Everybody loves a mystery. There is something in a mystery that just grabs us by the ear and hauls us (figuratively speaking) down noisome alleys and squalid byways we'd otherwise shun like the plague.
   Right?
   An interesting point: It seems to me that, with a few exceptions - the whereabouts of Judge Crater, say, or the Amelia Earhart perplexity - the truly enduring mysteries are the least consequential ones.
   For example: Why has no one tumbled to what should be one of the most portentous issues on our national agenda?
   I refer to the clear and present danger that at some point in the not too distant future we may run out of salt and pepper.
   Consider: You roll up to the drive-in window of your favorite fast-food emporium, and as the cheery, efficient, welcoming staffer takes your order you ask him/her to toss in some salt and pepper.
   That's where it gets really strange. See, unless you're going to be engaging in some sort of burger bacchanal, a single packet of salt and another of pepper would be more than sufficient.
   So whaddaya get? Anywhere from four to six packets of each - even more if the attendant is in the mood.
   Is this symptomatic of our culture of materialistic excess? Are these food-service workers lashing out at their employers? Or are there actually people there who use all those packets of salt and pepper? Mondo bizarro.
   Much more of this, and a salt-and-pepper shortage will have us lined up at our supermarkets just like OPEC had us queueing up at the gas stations back in the '70s. Can you say "salt riots?"
   Want more? Get this: Why is virtually every television/VCR remote control on the market turned out in either stygian black or a muted shade of charcoal?
   Did someone out there suggest this is a non-issue?
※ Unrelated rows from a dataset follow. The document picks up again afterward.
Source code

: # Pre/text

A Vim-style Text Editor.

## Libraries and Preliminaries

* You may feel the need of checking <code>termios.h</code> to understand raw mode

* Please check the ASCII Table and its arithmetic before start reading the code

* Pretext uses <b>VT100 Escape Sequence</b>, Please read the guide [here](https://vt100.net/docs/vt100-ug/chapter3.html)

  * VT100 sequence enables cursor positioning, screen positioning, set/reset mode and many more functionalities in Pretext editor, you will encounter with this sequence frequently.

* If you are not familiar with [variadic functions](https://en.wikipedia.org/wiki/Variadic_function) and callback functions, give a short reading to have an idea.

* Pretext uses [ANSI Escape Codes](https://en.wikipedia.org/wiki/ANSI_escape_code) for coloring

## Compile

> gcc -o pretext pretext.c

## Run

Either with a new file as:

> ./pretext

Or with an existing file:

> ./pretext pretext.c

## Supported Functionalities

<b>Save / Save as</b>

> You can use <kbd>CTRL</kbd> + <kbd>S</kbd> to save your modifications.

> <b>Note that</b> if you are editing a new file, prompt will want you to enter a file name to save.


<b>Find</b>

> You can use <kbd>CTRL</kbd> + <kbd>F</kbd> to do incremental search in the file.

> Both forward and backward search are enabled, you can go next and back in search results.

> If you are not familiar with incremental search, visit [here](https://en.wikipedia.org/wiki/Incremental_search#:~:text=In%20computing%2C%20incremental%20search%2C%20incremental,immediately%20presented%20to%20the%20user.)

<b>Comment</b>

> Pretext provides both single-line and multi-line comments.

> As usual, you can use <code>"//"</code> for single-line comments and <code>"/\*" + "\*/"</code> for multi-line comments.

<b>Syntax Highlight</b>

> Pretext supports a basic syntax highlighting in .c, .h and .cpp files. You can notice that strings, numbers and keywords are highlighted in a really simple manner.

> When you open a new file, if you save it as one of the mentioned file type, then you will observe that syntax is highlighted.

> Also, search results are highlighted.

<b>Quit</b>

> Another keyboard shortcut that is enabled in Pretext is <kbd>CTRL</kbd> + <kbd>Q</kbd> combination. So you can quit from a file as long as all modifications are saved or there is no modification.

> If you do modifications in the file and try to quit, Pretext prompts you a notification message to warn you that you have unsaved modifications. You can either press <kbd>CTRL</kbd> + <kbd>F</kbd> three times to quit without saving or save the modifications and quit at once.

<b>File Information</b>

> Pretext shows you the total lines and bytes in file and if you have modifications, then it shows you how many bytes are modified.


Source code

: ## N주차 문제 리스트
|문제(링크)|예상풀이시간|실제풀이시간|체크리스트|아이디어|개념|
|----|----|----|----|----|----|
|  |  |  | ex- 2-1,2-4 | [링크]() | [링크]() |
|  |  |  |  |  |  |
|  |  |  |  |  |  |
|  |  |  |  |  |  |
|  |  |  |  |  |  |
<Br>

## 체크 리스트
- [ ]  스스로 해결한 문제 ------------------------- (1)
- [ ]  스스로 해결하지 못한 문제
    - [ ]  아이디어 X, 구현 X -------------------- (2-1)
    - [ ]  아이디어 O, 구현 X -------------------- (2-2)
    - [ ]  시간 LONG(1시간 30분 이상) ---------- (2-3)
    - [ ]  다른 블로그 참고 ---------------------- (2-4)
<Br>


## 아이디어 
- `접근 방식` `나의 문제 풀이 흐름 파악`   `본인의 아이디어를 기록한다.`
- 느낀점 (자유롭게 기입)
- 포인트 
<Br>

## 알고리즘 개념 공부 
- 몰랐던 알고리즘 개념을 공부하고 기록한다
Obviously, you haven't been paying attention: I would submit to you, ladies and gentlemen of the jury, that at any given moment 35 to 40 percent of Americans are storming through their rec rooms and ransacking their dens in search of TV/VCR remotes.
   Not a pretty picture, let me tell you: sofa cushions flying through the air, muttered curses uttered between clenched teeth, mamas and papas hissing abuse at each others, children wailing in dismay - whole families ravaged by Remote Separation Anxiety.
   And it's all so unnecessary. All this heartbreak, all this angst and alienation could be averted by a stunningly simple expedient: Simply require that all remotes be produced in colors so vivid that they could not be lost. I'm thinking Day-Glo orange, and perhaps that lurid luminiscent yellow-green that some fire departments use these days.
   Where's the vision? Mr. Bush? Mr. Gore? I'll be waiting to hear from you on this.
   Finally, the one I've been saving till last:
   Why is it that little cars have wimpy, ineffectual horns, while big, expensive luxo-machines have honkers that can damage concrete foundations within a radius of five miles?
   I don't want you to think I'm some kind of Bolshevik, but this is one instance in which ol' Karl Marx may have something to contribute to the discussion. Remember? "From each according to his ability, to each according to his need."
   See where I'm going with this? Come on: What does an S-Series Mercedez-Benz Panzer need with this kind of aural firepower? In a rationally ordered universe, such gear would be standard equipment with every little car.
   Especially MGs: As it is, my faithful B suffers the indignity of having a VW Beetle horn where its own honker ought to be. Doesn't really matter, though, since the original-equipment horn is every bit as ineffectual as its replacement.
   What do you guys in your Mercs and 7-Series Bimmers and DeVilles and Town Cars need with killer horns? We, the cringing masses in our mini-cars, are the ones who could really use 'em.
   Why haven't the feds come up with Aural Equity Block Grants? Hah? I ask you. It's . . . it's . . . a mystery.
   And, I would add, an outrage. Onward to the barricades, comrades!